When Mark Ekepa was elected the PLOA Chairman in 1995 he had defeated fellow Porgeran William Gaupe. Twice Mark Ekepa had to defend his leadership of the PLOA in Papua New Guinea’s National Court, first in 2000, and again in 2004, when William Gaupe had been elected the new Chairman of the PLOA at a special community meeting. Ekepa overturned Gaupe’s election victory in the National Court.
William Gaupe was popular in Porgera for having led a gang raid on PJV’s drilling contractor in 1987, when he stole a safe containing cash and all the passports of the expatriate workers, and was chased by PJV’s helicopter up the mountain. Gaupe gave himself up to the police and served two years in prison.

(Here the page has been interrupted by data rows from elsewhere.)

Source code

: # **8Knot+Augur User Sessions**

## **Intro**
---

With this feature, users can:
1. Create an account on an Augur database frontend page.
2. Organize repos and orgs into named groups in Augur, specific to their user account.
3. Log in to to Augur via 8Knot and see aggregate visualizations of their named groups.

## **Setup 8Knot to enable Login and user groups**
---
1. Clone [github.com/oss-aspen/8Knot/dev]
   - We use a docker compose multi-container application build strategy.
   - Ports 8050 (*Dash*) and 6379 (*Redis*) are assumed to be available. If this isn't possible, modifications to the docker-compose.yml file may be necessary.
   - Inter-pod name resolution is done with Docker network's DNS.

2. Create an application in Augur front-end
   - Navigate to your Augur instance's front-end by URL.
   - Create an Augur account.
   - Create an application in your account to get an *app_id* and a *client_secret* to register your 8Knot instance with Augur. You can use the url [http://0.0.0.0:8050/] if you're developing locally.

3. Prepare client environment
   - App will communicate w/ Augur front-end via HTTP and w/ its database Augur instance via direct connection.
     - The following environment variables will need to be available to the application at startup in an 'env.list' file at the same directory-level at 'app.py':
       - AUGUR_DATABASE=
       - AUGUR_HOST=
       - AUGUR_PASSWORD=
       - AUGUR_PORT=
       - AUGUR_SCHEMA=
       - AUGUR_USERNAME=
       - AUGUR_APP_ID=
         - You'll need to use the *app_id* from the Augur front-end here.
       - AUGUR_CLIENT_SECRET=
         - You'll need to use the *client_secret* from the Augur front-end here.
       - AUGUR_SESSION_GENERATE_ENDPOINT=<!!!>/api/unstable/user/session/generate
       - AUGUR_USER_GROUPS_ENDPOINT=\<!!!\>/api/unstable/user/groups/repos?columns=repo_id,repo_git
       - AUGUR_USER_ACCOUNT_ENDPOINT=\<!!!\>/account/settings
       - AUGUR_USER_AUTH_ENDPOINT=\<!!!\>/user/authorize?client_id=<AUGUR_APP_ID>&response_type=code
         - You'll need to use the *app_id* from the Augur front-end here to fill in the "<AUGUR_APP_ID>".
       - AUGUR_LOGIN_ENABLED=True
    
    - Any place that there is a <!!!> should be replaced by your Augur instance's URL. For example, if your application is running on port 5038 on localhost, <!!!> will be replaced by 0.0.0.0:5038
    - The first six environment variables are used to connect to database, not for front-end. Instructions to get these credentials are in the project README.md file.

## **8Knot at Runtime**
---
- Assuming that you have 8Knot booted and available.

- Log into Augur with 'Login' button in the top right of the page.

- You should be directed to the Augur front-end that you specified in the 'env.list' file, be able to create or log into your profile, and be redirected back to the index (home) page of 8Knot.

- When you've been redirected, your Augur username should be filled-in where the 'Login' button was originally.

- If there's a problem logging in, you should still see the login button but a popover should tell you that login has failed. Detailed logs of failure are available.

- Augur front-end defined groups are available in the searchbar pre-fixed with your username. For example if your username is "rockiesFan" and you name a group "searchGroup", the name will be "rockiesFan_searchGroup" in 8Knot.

In 2005 Ekepa was criticised by a rival Porgeran leader for never having called for the government to investigate suspected community deaths on the mine site. Jonah Pilah Kipu, the chairman of a Porgera youth association, said that Ekepa had only first spoken out about the issue - some 21 suspected deaths over 15 years - after being arrested by the police on charges of misappropriation.
Some Porgerans allege that Ekepa maintains his control of the PLOA by rigging the organisation’s elections.
International NGOs, which fund Mark Ekepa’s annual trips to North America, have been criticised for legitimising Ekepa by their association with him.